この著者の井上章一さんは、前にラブホテルという性愛空間が戦後日本においていかにして構築されたか、その言説を追った『愛の空間 (角川選書)』という本を読んだことがある。綿密で禁欲的な言説史の研究は、ラブホテルという軽い題材でありながらも、読ませるものであった。
その研究スタイルは本書でも健在。この本は、桂離宮という立派な古典建築を扱いながらも、建築という専門分野にはとどまらない。本書のテーマは桂離宮ではなく、桂離宮という建築の美的評価にまつわる「ディスクール」である。

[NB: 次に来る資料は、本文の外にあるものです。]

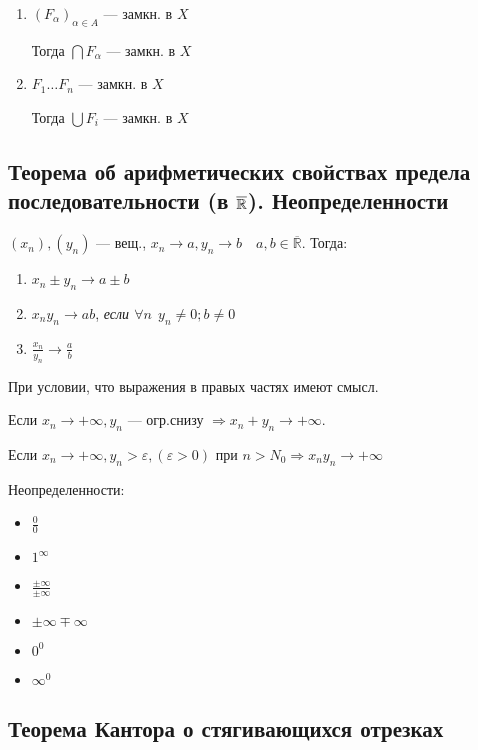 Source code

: \begin{enumerate}
    \item $(F_\alpha)_{\alpha\in A}$ --- замкн. в $X$
    
    Тогда $\bigcap F_\alpha$ --- замкн. в $X$

    \item $F_1\ldots F_n$ --- замкн. в $X$
    
    Тогда $\bigcup F_i$ --- замкн. в $X$
\end{enumerate}

\subsection{Теорема об арифметических свойствах предела последовательности  (в $\overline{\operatorname*{\mathbb{R}}}$). Неопределенности}

$(x_n),(y_n)$ --- вещ., $x_n\to a, y_n\to b \quad a,b\in\mathbb{\overline R}$.
Тогда:
\begin{enumerate}
    \item $x_n\pm y_n\to a\pm b$
    \item $x_n y_n\to a b$,
    \textit{если $\forall n \ \ y_n\not=0; b\not=0$}
    \item $\frac{x_n}{y_n}\to\frac{a}{b}$
\end{enumerate}
При условии, что выражения в правых частях имеют смысл.

Если $x_n\to+\infty, y_n$ --- огр.снизу $\Rightarrow x_n+y_n\to+\infty$.

Если $x_n\to+\infty, y_n>\varepsilon, (\varepsilon>0) \text{ при } n>N_0 \Rightarrow x_ny_n\to +\infty$


Неопределенности:
\begin{itemize}
    \itemsep0em
    \item $\frac{0}{0}$
    \item $1^\infty$
    \item $\frac{\pm\infty}{\pm\infty}$
    \item $\pm\infty\mp\infty$
    \item $0^0$
    \item $\infty^0$
\end{itemize}

\subsection{Теорема Кантора о стягивающихся отрезках}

ディスクール(言説)とは、複数の解釈が重ねられていく内に、それが現実に先行していくという現象を指す。人間誰しもが時に陥る、偏見や作為的なものの見方。それが積もり積もって、一つの確固とした現実として縁取られていく、その過程を本書は描く。

高評価に含まれる一種の偏見を解きほぐしているため、一見この本は桂離宮という建築物を愚弄しているようにも受け取られかねない。筆者自身もあとがきでそのことに触れ、真っ先に否定している。

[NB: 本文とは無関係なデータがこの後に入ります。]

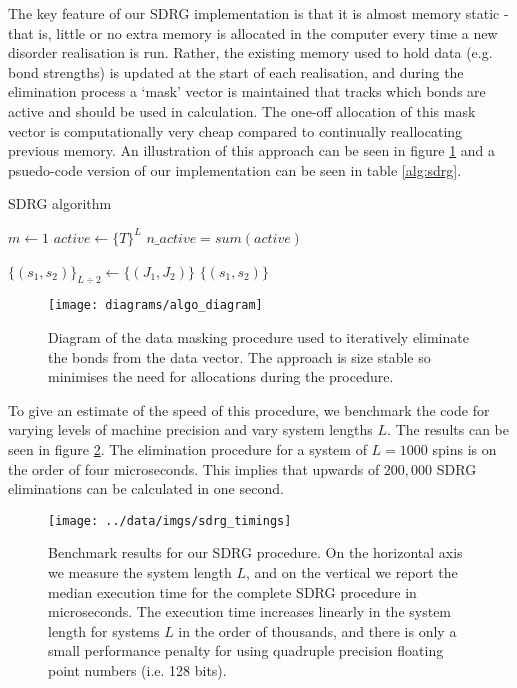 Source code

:The key feature of our SDRG implementation is that it is almost memory static - that is, little or no extra memory is allocated in the computer every time a new disorder realisation is run. Rather, the existing memory used to hold data (e.g. bond strengths) is updated at the start of each realisation, and during the elimination process a `mask' vector is maintained that tracks which bonds are active and should be used in calculation. The one-off allocation of this mask vector is computationally very cheap compared to continually reallocating previous memory. An illustration of this approach can be seen in figure \ref{fig:data_mask} and a psuedo-code version of our implementation can be seen in table \ref{alg:sdrg}. 
\begin{algorithm}
\caption{SDRG algorithm}\label{alg:sdrg}
$m \gets 1$\;
$active \gets \{T\}^L$\;
$n\_active = sum(active)$ 

$\{(s_1, s_2)\}_{L \div 2} \gets \{(J_1, J_2)\}$\;
\Return $\{(s_1, s_2)\}$\;

\end{algorithm}

\begin{figure}
	\centering
	\texttt{[image: diagrams/algo\_diagram]}
	\caption{Diagram of the data masking procedure used to iteratively eliminate the bonds from the data vector. The approach is size stable so minimises the need for allocations during the procedure.}
	\label{fig:data_mask}
\end{figure}

To give an estimate of the speed of this procedure, we benchmark the code for varying levels of machine precision and vary system lengths $L$. The results can be seen in figure \ref{fig:sdrg_performance}. The elimination procedure for a system of $L = 1000$ spins is on the order of four microseconds. This implies that upwards of $200,000$ SDRG eliminations can be calculated in one second.

\begin{figure}
	\centering
	\texttt{[image: ../data/imgs/sdrg\_timings]}
	\caption{Benchmark results for our SDRG procedure. On the horizontal axis we measure the system length $L$, and on the vertical we report the median execution time for the complete SDRG procedure in microseconds. The execution time increases linearly in the system length for systems $L$ in the order of thousands, and there is only a small performance penalty for using quadruple precision floating point numbers (i.e. 128 bits).}
	\label{fig:sdrg_performance}
\end{figure}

たしかに、言説によってその学術的、美的評価が増殖してはいるのかもしれない。しかしどちらにしろ、戦後から拝観の制限がゆるくなり、一般大衆にとっての京都の一大観光名所として桂離宮が盛況したというのは「事実」であり、さらに簡素な構造をモダニストの建築家にもてはやされる一方で、新御殿やその他の装飾的な部分をポストモダニストやその他の建築家によって評価されたということもまた、覆しがたい「事実」なのである。
同じ建物であるのに、そのように全く両極端の陣営から評価されること。桂離宮には、まるで女性でいうところの「コケットリー」(媚態)のような妖艶でミステリアスな魅力が備わっているようである。
まだ写真でしか見たことないけど。